Siamo passati dalle invasioni aliene che offrono l’occasione all’intera umanità di muoversi per far fronte comune (la salvezza del mondo), a distopie claustrofobiche che imprigionano, come nel tuo caso, il libero pensiero. Le tre leggi cui fa riferimento il romanzo sono inquietanti. Ne vuoi parlare?
Le leggi in realtà sono solo “accennate” nel romanzo, e hanno a che fare con la regolamentazione “forzata”, da parte dello stato, di cose come il matrimonio, il fine vita e la procreazione, che invece dovrebbero esser frutto di una libera scelta dell’individuo (o di una coppia di individui). Sappiamo bene che questo tipo di “forzatura” non è solo un’invenzione letteraria, ma ancora oggi esistono stati in cui non si è liberi di scegliere (per il fine vita soprattutto, ma non solo). Siamo passati dalle utopie alle distopie perché da una seconda metà del ventesimo secolo di forte crescita ed espansione, soprattutto in occidente (culla di quasi tutto l’immaginario che abbiamo dentro), siamo passati a un ventunesimo secolo di forte globalizzazione e quindi (per l’occidente) recessione, che ha chiuso il futuro (oltre che favorito i regimi che stiamo subendo), e ci ha resi tutti più pessimisti. Io spero solo che arriveranno giorni in cui magari non noi ma i nostri figli o nipoti torneranno a essere capaci di sognare un futuro che potranno poi davvero realizzare.
La droga social network Empathy gioca un ruolo importante nel romanzo. Senza spoilerare troppo riguardo all’uso che ne viene fatto, vuoi spiegarci perché hai scelto proprio quel nome?

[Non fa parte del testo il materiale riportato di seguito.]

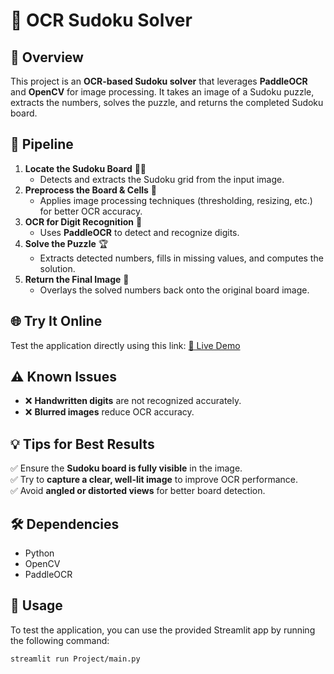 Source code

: # 🧩 OCR Sudoku Solver

## 📌 Overview

This project is an **OCR-based Sudoku solver** that leverages **PaddleOCR** and **OpenCV** for image processing. It takes an image of a Sudoku puzzle, extracts the numbers, solves the puzzle, and returns the completed Sudoku board.

## 🚀 Pipeline

1. **Locate the Sudoku Board** 🕵️‍♂️
   - Detects and extracts the Sudoku grid from the input image.
2. **Preprocess the Board & Cells** 🎨
   - Applies image processing techniques (thresholding, resizing, etc.) for better OCR accuracy.
3. **OCR for Digit Recognition** 🔢
   - Uses **PaddleOCR** to detect and recognize digits.
4. **Solve the Puzzle** 🏆
   - Extracts detected numbers, fills in missing values, and computes the solution.
5. **Return the Final Image** 📸
   - Overlays the solved numbers back onto the original board image.

## 🌐 Try It Online
Test the application directly using this link: [🔗 Live Demo](https://tgb-sudokuocr.streamlit.app/)

## ⚠️ Known Issues

- ❌ **Handwritten digits** are not recognized accurately.
- ❌ **Blurred images** reduce OCR accuracy.

## 💡 Tips for Best Results

✅ Ensure the **Sudoku board is fully visible** in the image.  
✅ Try to **capture a clear, well-lit image** to improve OCR performance.  
✅ Avoid **angled or distorted views** for better board detection.

## 🛠️ Dependencies

- Python
- OpenCV
- PaddleOCR

## 📌 Usage

To test the application, you can use the provided Streamlit app by running the following command:

```bash
streamlit run Project/main.py
```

E’ semplice: perché, secondo chi la diffonde, dovrebbe sviluppare l’empatia, cioè la capacità di immedesimarsi negli altri e di conseguenza creare legami più forti. Da qui all’arrivare a unirsi, al creare associazioni al fine di lottare insieme contro un nemico comune, che è il regime, il passo è breve. In effetti i regimi totalitari sviluppano e favoriscono ogni forma di competizione, di contrasto, di lotta, di odio, perché questi favoriscono la divisione e la frammentazione della società, che diviene di conseguenza più facile da controllare. Lo vediamo bene che le campagne elettorali vincenti, quelle degli ultimi sovranisti, si basano su arroganza e fomentazione di odi repressi o meno, e in esse la parola (e il concetto) di empatia è completamente messo al bando. Si può quasi dire che viviamo in un’epoca in cui la parola empatia è da sfigati.
Siamo infine giunti la domanda di rito: hai nuovi progetti in cantiere?
E’ appena uscito un romanzo dal titolo “L’ombra della stella cometa”, che si svolge nello stesso “mondo” de “Le leggi dell’ordine etico”, ma quarant’anni dopo e “al di là della muraglia” (cioè non in Italia, almeno per buona parte della narrazione). A breve comincerò a scrivere un terzo romanzo che chiuderà definitivamente questa sorta di “trilogia”. Poi a ottobre-novembre uscirà un romanzo, una sorta di thriller di formazione senza elementi fantastici, per Solfanelli. Infine un altro paio di racconti dovrebbero uscire prima di fine anno, uno in un’antologia collettiva, l’altro (parecchio weird, che è la mia cifra forse più spontanea) come ebook singolo.